(Listed records)

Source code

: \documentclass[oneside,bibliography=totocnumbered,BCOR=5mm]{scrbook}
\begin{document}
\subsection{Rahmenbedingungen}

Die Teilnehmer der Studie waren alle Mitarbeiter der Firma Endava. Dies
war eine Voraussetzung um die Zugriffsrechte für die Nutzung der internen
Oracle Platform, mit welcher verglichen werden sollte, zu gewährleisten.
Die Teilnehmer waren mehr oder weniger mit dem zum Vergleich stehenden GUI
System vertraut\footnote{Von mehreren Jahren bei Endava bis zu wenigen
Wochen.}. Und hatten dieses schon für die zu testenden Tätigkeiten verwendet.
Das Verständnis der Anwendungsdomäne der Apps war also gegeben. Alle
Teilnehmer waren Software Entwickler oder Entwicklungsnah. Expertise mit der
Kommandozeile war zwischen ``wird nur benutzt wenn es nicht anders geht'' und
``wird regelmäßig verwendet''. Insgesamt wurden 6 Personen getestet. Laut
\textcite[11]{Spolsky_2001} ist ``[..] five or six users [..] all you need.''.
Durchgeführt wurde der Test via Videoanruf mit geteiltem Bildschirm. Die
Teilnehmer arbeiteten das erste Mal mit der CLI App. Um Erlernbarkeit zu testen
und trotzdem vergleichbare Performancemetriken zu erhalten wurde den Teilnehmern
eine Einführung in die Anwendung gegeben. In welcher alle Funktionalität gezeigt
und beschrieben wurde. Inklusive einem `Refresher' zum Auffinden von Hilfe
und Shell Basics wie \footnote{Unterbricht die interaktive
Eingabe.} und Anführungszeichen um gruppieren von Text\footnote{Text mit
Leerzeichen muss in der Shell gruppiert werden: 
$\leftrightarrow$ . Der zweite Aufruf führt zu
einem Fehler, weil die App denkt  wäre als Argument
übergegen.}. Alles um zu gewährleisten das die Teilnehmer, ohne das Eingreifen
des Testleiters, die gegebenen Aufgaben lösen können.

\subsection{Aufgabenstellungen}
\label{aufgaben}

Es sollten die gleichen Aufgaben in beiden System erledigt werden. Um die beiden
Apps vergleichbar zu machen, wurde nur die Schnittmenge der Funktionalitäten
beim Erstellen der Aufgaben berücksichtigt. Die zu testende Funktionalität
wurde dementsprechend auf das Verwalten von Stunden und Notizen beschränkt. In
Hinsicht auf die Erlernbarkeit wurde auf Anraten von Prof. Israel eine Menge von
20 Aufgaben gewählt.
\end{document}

(End Listed records)

→ What you will do
From the entries above, show each line that includes the string "oder".

→ Answer area
Die Teilnehmer waren mehr oder weniger mit dem zum Vergleich stehenden GUI
Teilnehmer waren Software Entwickler oder Entwicklungsnah. Expertise mit der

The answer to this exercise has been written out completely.